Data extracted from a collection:
---+---

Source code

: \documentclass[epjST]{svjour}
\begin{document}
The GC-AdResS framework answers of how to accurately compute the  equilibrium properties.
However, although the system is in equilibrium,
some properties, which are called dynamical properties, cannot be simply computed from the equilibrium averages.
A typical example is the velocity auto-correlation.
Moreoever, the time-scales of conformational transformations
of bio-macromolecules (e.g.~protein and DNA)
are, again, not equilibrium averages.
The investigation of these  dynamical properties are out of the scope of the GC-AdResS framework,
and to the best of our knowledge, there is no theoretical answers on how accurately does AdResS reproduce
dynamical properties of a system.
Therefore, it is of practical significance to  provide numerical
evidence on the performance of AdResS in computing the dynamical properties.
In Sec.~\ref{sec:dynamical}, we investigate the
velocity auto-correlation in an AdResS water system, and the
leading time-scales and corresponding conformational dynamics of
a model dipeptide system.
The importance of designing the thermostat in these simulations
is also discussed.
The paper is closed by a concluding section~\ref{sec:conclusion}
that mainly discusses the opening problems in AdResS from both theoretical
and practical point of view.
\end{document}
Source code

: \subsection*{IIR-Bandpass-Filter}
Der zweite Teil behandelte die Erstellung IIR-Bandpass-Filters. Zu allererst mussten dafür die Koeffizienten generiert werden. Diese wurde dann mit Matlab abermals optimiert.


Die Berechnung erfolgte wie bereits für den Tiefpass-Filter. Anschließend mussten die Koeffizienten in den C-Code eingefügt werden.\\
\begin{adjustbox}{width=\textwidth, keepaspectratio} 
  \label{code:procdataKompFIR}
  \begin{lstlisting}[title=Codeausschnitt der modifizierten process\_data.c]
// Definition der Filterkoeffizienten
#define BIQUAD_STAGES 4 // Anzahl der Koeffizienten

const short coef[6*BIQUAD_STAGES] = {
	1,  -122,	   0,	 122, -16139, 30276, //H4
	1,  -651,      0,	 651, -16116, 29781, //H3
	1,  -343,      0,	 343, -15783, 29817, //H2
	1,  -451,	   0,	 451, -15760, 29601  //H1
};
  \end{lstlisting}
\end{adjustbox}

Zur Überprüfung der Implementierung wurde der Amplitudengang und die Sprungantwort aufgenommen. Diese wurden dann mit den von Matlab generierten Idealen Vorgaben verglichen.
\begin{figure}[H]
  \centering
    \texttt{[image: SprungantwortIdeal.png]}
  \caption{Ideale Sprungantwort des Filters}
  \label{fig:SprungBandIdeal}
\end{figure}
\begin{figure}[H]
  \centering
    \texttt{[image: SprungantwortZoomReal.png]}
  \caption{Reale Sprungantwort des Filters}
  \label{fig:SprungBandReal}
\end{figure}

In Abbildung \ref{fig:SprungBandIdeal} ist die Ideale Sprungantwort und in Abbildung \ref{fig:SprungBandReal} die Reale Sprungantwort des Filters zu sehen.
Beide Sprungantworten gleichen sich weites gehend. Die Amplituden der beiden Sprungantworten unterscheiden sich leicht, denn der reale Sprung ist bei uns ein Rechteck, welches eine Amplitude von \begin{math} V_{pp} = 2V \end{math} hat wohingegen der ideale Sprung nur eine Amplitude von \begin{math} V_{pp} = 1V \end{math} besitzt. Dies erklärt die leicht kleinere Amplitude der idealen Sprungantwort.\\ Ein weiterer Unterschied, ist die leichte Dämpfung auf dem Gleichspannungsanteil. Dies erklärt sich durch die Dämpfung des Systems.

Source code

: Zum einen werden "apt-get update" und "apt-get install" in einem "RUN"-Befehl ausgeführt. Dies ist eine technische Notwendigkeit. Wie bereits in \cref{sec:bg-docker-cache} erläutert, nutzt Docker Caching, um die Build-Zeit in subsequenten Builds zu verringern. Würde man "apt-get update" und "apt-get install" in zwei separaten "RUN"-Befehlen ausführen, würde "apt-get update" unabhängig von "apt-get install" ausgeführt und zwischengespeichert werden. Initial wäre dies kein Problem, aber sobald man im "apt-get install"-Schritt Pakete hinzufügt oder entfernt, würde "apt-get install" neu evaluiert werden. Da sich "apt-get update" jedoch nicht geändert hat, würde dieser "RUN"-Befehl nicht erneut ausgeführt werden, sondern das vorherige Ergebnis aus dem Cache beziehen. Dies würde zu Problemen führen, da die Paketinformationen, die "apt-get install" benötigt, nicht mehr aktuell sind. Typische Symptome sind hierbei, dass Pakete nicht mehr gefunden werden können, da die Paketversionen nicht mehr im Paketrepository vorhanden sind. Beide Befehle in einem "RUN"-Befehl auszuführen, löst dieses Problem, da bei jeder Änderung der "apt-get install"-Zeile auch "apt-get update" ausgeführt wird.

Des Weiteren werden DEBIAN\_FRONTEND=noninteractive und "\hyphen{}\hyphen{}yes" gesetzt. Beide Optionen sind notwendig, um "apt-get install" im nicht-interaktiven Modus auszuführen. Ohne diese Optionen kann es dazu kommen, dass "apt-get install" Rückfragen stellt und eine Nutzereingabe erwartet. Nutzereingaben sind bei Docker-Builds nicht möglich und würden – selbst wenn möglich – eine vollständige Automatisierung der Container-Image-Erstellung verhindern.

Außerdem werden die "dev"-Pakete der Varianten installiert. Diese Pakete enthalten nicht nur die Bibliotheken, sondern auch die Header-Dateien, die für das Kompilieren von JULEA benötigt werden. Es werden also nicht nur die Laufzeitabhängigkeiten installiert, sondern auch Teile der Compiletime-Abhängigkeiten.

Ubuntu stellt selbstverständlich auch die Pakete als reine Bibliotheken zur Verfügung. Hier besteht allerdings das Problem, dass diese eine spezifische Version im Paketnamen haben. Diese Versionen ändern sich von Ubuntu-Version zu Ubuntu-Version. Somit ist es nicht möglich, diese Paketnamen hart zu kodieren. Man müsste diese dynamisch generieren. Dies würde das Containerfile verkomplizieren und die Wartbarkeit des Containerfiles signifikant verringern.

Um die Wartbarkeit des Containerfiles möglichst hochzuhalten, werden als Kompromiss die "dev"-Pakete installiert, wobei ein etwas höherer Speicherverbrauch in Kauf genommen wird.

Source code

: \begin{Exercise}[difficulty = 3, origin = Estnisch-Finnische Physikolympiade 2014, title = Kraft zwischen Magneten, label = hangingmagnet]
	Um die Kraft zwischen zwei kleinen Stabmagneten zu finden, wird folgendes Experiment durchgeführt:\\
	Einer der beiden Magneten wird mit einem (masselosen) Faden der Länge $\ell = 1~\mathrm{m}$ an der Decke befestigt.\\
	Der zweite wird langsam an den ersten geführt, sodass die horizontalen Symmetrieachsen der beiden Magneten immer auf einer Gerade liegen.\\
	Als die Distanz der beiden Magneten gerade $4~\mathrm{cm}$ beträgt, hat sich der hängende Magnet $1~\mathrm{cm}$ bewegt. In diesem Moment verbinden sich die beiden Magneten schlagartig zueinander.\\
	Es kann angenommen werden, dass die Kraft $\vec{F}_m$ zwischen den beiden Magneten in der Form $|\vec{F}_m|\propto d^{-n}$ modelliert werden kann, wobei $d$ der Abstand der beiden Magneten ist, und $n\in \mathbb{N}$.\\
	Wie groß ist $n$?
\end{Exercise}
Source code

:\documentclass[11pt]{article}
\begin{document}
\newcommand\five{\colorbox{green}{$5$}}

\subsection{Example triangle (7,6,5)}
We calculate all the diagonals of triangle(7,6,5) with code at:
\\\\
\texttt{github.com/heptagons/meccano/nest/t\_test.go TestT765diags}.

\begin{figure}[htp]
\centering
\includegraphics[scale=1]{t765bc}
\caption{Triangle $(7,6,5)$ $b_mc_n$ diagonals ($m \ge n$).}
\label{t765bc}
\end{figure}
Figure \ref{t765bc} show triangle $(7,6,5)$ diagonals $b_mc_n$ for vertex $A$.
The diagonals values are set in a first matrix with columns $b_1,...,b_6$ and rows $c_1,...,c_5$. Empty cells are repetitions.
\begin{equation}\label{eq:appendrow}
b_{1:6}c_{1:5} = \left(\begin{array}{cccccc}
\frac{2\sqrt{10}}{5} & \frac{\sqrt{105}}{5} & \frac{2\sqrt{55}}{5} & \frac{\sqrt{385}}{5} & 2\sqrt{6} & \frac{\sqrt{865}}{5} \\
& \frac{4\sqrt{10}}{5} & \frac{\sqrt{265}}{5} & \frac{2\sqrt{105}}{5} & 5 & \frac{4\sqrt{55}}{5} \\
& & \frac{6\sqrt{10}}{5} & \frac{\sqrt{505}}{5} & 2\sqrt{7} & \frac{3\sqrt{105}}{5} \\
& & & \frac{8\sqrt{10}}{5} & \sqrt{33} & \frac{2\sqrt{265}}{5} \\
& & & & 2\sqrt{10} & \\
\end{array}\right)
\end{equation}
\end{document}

---+---

What the task asks:
Filter the records above for lines containing the word "sondern", and copy those lines.

Your solution:
: Zum einen werden "apt-get update" und "apt-get install" in einem "RUN"-Befehl ausgeführt. Dies ist eine technische Notwendigkeit. Wie bereits in \cref{sec:bg-docker-cache} erläutert, nutzt Docker Caching, um die Build-Zeit in subsequenten Builds zu verringern. Würde man "apt-get update" und "apt-get install" in zwei separaten "RUN"-Befehlen ausführen, würde "apt-get update" unabhängig von "apt-get install" ausgeführt und zwischengespeichert werden. Initial wäre dies kein Problem, aber sobald man im "apt-get install"-Schritt Pakete hinzufügt oder entfernt, würde "apt-get install" neu evaluiert werden. Da sich "apt-get update" jedoch nicht geändert hat, würde dieser "RUN"-Befehl nicht erneut ausgeführt werden, sondern das vorherige Ergebnis aus dem Cache beziehen. Dies würde zu Problemen führen, da die Paketinformationen, die "apt-get install" benötigt, nicht mehr aktuell sind. Typische Symptome sind hierbei, dass Pakete nicht mehr gefunden werden können, da die Paketversionen nicht mehr im Paketrepository vorhanden sind. Beide Befehle in einem "RUN"-Befehl auszuführen, löst dieses Problem, da bei jeder Änderung der "apt-get install"-Zeile auch "apt-get update" ausgeführt wird.
Außerdem werden die "dev"-Pakete der Varianten installiert. Diese Pakete enthalten nicht nur die Bibliotheken, sondern auch die Header-Dateien, die für das Kompilieren von JULEA benötigt werden. Es werden also nicht nur die Laufzeitabhängigkeiten installiert, sondern auch Teile der Compiletime-Abhängigkeiten.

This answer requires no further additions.